== Supplied information
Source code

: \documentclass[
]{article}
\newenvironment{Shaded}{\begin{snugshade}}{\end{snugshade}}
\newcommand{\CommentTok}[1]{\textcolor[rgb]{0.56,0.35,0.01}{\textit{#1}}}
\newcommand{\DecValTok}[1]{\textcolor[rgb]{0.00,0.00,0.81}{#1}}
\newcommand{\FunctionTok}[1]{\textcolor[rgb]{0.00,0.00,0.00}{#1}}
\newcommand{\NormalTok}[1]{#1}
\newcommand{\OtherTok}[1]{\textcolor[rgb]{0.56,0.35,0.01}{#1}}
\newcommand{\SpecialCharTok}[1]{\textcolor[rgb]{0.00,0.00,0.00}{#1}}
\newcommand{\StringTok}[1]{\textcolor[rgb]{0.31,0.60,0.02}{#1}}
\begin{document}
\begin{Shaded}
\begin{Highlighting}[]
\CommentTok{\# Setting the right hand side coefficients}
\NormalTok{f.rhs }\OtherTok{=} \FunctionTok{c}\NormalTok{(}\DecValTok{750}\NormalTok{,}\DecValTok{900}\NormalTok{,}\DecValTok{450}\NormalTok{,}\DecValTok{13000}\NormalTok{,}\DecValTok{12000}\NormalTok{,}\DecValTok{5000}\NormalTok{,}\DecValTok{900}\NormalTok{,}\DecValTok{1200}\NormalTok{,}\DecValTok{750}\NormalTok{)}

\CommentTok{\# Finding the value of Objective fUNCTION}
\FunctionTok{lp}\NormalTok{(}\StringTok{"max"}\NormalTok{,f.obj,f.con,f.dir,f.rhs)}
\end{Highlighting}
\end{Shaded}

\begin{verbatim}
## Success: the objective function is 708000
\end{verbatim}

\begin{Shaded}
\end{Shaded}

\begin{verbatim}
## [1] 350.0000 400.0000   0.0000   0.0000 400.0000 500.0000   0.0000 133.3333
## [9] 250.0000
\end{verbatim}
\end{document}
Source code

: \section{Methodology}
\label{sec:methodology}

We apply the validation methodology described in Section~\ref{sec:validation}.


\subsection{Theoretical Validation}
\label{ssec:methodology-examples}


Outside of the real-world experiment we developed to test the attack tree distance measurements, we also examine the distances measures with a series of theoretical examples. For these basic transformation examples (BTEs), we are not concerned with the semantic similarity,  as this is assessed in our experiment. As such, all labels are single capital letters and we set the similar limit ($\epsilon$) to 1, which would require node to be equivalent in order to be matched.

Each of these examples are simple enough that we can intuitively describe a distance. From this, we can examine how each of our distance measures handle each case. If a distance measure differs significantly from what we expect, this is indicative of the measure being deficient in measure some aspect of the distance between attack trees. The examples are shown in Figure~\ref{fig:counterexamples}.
====
== Supplied information
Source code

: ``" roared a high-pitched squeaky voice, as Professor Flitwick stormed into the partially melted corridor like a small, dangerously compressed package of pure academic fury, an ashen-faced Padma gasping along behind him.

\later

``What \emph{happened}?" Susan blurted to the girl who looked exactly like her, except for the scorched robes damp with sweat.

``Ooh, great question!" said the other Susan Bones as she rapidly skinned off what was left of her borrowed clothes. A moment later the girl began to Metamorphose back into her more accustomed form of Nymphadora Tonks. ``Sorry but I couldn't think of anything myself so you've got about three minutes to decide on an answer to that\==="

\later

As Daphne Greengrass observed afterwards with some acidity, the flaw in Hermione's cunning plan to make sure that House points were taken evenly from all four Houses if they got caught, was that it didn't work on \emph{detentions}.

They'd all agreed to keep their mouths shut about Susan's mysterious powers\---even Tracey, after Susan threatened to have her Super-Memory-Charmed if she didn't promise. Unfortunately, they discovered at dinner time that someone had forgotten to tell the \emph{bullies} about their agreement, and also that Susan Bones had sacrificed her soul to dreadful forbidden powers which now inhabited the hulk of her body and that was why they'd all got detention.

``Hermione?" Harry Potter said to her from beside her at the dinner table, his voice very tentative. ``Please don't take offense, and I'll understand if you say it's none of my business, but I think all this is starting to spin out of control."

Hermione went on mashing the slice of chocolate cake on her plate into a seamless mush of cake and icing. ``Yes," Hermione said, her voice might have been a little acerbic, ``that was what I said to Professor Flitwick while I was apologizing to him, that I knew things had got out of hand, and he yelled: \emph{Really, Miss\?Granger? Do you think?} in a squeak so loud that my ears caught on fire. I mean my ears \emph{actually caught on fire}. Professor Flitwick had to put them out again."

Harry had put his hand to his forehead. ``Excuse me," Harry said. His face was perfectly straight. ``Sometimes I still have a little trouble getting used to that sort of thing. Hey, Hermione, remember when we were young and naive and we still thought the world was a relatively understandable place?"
====
== Supplied information
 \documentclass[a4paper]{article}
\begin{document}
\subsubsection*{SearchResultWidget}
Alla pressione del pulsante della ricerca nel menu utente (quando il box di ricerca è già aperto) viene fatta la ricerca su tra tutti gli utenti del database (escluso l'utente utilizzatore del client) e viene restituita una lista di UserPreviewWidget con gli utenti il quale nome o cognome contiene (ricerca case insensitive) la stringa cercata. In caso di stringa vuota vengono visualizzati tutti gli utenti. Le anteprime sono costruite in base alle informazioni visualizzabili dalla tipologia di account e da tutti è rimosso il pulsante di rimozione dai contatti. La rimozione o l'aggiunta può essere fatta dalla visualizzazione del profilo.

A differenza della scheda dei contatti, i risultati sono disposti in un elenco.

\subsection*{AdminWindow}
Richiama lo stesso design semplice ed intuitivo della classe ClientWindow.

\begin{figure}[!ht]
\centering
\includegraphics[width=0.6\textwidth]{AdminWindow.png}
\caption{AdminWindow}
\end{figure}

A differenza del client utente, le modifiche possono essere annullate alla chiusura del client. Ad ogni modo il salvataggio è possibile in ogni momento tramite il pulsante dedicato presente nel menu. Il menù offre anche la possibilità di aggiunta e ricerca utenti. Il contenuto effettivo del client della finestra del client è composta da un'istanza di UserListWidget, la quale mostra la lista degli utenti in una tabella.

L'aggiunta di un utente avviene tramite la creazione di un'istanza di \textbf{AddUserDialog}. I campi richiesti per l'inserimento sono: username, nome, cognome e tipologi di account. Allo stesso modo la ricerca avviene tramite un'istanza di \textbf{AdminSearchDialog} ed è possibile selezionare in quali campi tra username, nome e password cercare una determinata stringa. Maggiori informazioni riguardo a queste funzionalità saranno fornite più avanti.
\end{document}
====
Go through the material and report each line that holds the string "dinner".

Problem solution:
They'd all agreed to keep their mouths shut about Susan's mysterious powers\---even Tracey, after Susan threatened to have her Super-Memory-Charmed if she didn't promise. Unfortunately, they discovered at dinner time that someone had forgotten to tell the \emph{bullies} about their agreement, and also that Susan Bones had sacrificed her soul to dreadful forbidden powers which now inhabited the hulk of her body and that was why they'd all got detention.
``Hermione?" Harry Potter said to her from beside her at the dinner table, his voice very tentative. ``Please don't take offense, and I'll understand if you say it's none of my business, but I think all this is starting to spin out of control."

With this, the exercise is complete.